──────── PROVIDED DATA

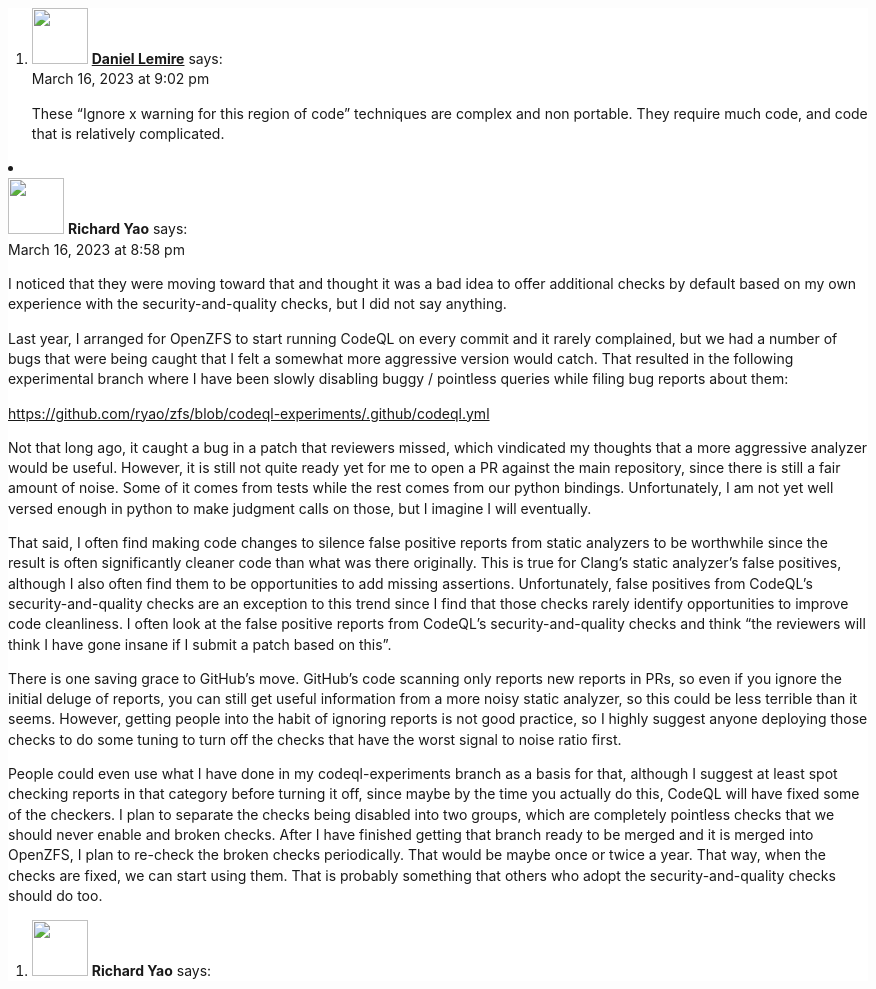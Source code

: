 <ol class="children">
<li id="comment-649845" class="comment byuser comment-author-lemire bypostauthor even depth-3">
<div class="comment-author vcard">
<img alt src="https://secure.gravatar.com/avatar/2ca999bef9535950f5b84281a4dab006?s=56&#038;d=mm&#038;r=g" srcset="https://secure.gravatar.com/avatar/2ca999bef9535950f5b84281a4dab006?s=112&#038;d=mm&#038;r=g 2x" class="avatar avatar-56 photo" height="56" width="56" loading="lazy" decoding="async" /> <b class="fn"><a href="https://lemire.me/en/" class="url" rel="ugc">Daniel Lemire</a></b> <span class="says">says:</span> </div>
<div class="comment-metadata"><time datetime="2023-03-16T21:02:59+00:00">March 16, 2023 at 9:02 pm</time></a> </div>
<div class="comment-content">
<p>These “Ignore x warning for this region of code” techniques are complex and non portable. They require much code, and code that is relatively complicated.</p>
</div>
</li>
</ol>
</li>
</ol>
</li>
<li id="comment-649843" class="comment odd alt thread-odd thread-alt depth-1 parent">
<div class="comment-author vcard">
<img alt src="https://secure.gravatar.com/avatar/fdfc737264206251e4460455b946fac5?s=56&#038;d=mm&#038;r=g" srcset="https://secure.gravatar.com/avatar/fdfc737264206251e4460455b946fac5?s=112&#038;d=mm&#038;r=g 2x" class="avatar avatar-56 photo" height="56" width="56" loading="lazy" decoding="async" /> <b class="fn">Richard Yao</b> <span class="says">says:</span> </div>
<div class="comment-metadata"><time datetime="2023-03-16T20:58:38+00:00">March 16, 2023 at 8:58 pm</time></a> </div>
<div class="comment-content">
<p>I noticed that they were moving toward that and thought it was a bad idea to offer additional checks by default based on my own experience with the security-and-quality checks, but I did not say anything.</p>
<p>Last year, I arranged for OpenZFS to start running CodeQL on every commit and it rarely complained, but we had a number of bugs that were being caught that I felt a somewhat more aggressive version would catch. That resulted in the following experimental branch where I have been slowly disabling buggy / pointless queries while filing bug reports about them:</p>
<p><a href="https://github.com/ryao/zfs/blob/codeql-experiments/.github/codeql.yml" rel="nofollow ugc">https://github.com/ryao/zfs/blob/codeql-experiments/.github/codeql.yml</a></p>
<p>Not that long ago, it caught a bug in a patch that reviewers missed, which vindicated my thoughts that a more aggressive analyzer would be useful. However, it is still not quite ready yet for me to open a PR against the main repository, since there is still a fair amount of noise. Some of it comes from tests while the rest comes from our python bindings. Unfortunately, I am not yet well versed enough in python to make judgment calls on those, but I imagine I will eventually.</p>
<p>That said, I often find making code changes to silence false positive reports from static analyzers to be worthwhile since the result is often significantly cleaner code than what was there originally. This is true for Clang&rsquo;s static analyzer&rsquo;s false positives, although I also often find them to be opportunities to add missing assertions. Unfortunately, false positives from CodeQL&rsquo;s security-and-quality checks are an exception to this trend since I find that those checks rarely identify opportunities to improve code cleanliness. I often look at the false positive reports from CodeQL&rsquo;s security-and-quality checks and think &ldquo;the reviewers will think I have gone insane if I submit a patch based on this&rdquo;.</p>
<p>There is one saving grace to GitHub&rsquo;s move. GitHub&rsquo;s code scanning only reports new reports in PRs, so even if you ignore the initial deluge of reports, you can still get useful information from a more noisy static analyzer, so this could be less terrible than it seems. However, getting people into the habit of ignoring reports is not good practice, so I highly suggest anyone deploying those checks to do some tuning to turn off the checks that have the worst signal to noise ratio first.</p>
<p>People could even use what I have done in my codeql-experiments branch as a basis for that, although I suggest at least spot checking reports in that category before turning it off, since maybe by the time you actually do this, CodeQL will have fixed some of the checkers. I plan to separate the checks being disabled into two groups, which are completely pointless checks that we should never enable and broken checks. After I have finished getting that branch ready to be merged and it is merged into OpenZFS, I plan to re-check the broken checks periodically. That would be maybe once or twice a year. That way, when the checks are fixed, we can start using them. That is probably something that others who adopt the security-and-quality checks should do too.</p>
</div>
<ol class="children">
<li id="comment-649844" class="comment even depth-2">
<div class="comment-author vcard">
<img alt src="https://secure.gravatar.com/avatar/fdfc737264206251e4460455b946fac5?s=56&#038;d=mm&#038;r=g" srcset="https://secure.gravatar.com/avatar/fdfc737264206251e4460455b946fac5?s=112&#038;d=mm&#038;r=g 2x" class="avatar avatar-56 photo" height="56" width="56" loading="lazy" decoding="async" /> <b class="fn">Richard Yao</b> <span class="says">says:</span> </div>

────────────────
──────── PROVIDED DATA

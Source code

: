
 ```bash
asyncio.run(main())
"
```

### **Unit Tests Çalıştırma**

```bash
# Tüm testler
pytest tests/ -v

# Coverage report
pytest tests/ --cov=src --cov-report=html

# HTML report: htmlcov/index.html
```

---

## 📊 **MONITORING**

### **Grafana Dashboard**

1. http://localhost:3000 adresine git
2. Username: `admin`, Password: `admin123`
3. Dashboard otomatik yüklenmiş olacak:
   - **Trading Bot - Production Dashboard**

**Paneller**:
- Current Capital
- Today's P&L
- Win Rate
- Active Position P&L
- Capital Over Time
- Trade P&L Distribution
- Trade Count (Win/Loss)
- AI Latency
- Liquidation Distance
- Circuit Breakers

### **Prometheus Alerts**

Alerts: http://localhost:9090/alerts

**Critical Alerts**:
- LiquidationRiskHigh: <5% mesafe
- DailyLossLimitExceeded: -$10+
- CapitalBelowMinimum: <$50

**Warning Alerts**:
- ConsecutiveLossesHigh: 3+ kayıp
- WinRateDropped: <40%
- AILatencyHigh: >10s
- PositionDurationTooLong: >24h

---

────────────────

GOAL OF THE EXERCISE
Select every line of the records holding the string "lemire".

EXPECTED ANSWER
<li id="comment-649845" class="comment byuser comment-author-lemire bypostauthor even depth-3">
<img alt src="https://secure.gravatar.com/avatar/2ca999bef9535950f5b84281a4dab006?s=56&#038;d=mm&#038;r=g" srcset="https://secure.gravatar.com/avatar/2ca999bef9535950f5b84281a4dab006?s=112&#038;d=mm&#038;r=g 2x" class="avatar avatar-56 photo" height="56" width="56" loading="lazy" decoding="async" /> <b class="fn"><a href="https://lemire.me/en/" class="url" rel="ugc">Daniel Lemire</a></b> <span class="says">says:</span> </div>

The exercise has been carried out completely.